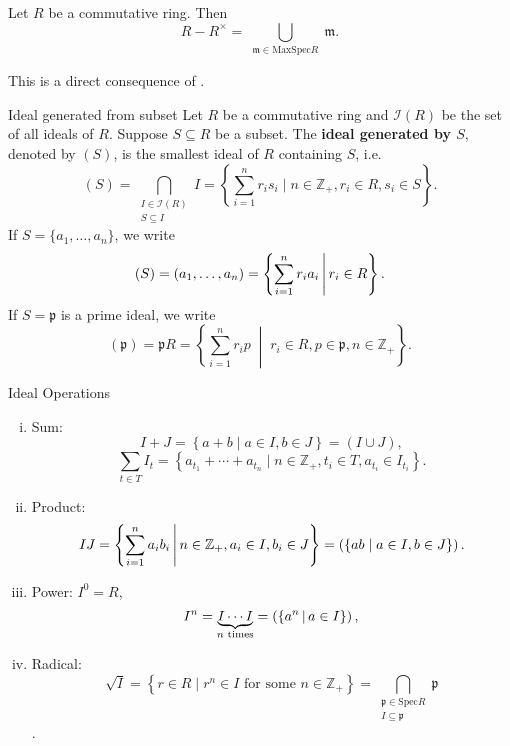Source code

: \begin{corollary}{}{}
    Let $R$ be a commutative ring. Then 
    \[
    R-R^\times=\bigcup_{\substack{\mathfrak{m}\in \mathrm{MaxSpec} R}}\mathfrak{m}.
    \]
\end{corollary}
\begin{prf}
    This is a direct consequence of .
\end{prf}

\begin{definition}{Ideal generated from subset}{}
    Let $R$ be a commutative ring and $\mathcal I(R)$ be the set of all ideals of $R$. Suppose $S\subseteq R$ be a subset. The \textbf{ideal generated by $S$}, denoted by $(S)$, is the smallest ideal of $R$ containing $S$, i.e. 
    \[
        (S)=\bigcap_{\substack{ I\in \mathcal I(R)\\S\subseteq I}}I=\left\{\sum_{i=1}^n r_is_i\mid n\in\mathbb{Z}_{+},r_i\in R,s_i\in S\right\}.
    \]
    If $S=\{a_1,\dots,a_n\}$, we write 
    \[
        (S)=(a_1,\dots,a_n)=\left\{\sum_{i=1}^n r_ia_i\,\middle\vert\,  r_i\in R\right\}.
    \]
    If $S=\mathfrak{p}$ is a prime ideal, we write 
    \[
    (\mathfrak{p})=\mathfrak{p}R = \left\{ \sum_{i=1}^n r_i p \;\middle|\; r_i \in R, p \in \mathfrak{p}, n \in \mathbb{Z}_{+} \right\}.
    \]
\end{definition}

\begin{definition}{Ideal Operations}{}
    \begin{enumerate}[(i)]
        \item Sum: $$I+J=\left\{a+b\mid a\in I,b\in J\right\}=\left(I\cup J\right),$$
        $$
        \sum_{t \in T} I_t=\left\{a_{t_1}+ \cdots +a_{t_n}\mid n\in\mathbb{Z}_{+},t_i\in T,a_{t_i}\in I_{t_i}\right\}.
        $$
        \item Product: $$IJ=\left\{\sum_{i=1}^n a_ib_i\,\middle\vert\, n\in\mathbb{Z}_{+},a_i\in I,b_i\in J\right\}=\left(\{ab\mid a\in I,b\in J\}\right).$$
        \item Power: $I^0=R$,
        \[
            I^n=\underbrace{I\cdots I}_{n\text{ times}}=\left(\{a^n\,\middle\vert\, a\in I\}\right), 
            \]
        \item Radical: \[
            \sqrt{I} = \left\{ r \in R \mid r^n \in I \text{ for some } n \in \mathbb{Z}_{+} \right\} = \bigcap_{\substack{\mathfrak{p} \in \mathrm{Spec} R \\ I \subseteq \mathfrak{p}}} \mathfrak{p}
            \].
    \end{enumerate}
\end{definition}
----
▶ **TASK REQUIREMENTS**: Would you repeat the listing above exactly, minus the images?

▶ **WRITTEN SOLUTION**:
Source code

: \begin{corollary}{}{}
    Let $R$ be a commutative ring. Then 
    \[
    R-R^\times=\bigcup_{\substack{\mathfrak{m}\in \mathrm{MaxSpec} R}}\mathfrak{m}.
    \]
\end{corollary}
\begin{prf}
    This is a direct consequence of .
\end{prf}

\begin{definition}{Ideal generated from subset}{}
    Let $R$ be a commutative ring and $\mathcal I(R)$ be the set of all ideals of $R$. Suppose $S\subseteq R$ be a subset. The \textbf{ideal generated by $S$}, denoted by $(S)$, is the smallest ideal of $R$ containing $S$, i.e. 
    \[
        (S)=\bigcap_{\substack{ I\in \mathcal I(R)\\S\subseteq I}}I=\left\{\sum_{i=1}^n r_is_i\mid n\in\mathbb{Z}_{+},r_i\in R,s_i\in S\right\}.
    \]
    If $S=\{a_1,\dots,a_n\}$, we write 
    \[
        (S)=(a_1,\dots,a_n)=\left\{\sum_{i=1}^n r_ia_i\,\middle\vert\,  r_i\in R\right\}.
    \]
    If $S=\mathfrak{p}$ is a prime ideal, we write 
    \[
    (\mathfrak{p})=\mathfrak{p}R = \left\{ \sum_{i=1}^n r_i p \;\middle|\; r_i \in R, p \in \mathfrak{p}, n \in \mathbb{Z}_{+} \right\}.
    \]
\end{definition}

\begin{definition}{Ideal Operations}{}
    \begin{enumerate}[(i)]
        \item Sum: $$I+J=\left\{a+b\mid a\in I,b\in J\right\}=\left(I\cup J\right),$$
        $$
        \sum_{t \in T} I_t=\left\{a_{t_1}+ \cdots +a_{t_n}\mid n\in\mathbb{Z}_{+},t_i\in T,a_{t_i}\in I_{t_i}\right\}.
        $$
        \item Product: $$IJ=\left\{\sum_{i=1}^n a_ib_i\,\middle\vert\, n\in\mathbb{Z}_{+},a_i\in I,b_i\in J\right\}=\left(\{ab\mid a\in I,b\in J\}\right).$$
        \item Power: $I^0=R$,
        \[
            I^n=\underbrace{I\cdots I}_{n\text{ times}}=\left(\{a^n\,\middle\vert\, a\in I\}\right), 
            \]
        \item Radical: \[
            \sqrt{I} = \left\{ r \in R \mid r^n \in I \text{ for some } n \in \mathbb{Z}_{+} \right\} = \bigcap_{\substack{\mathfrak{p} \in \mathrm{Spec} R \\ I \subseteq \mathfrak{p}}} \mathfrak{p}
            \].
    \end{enumerate}
\end{definition}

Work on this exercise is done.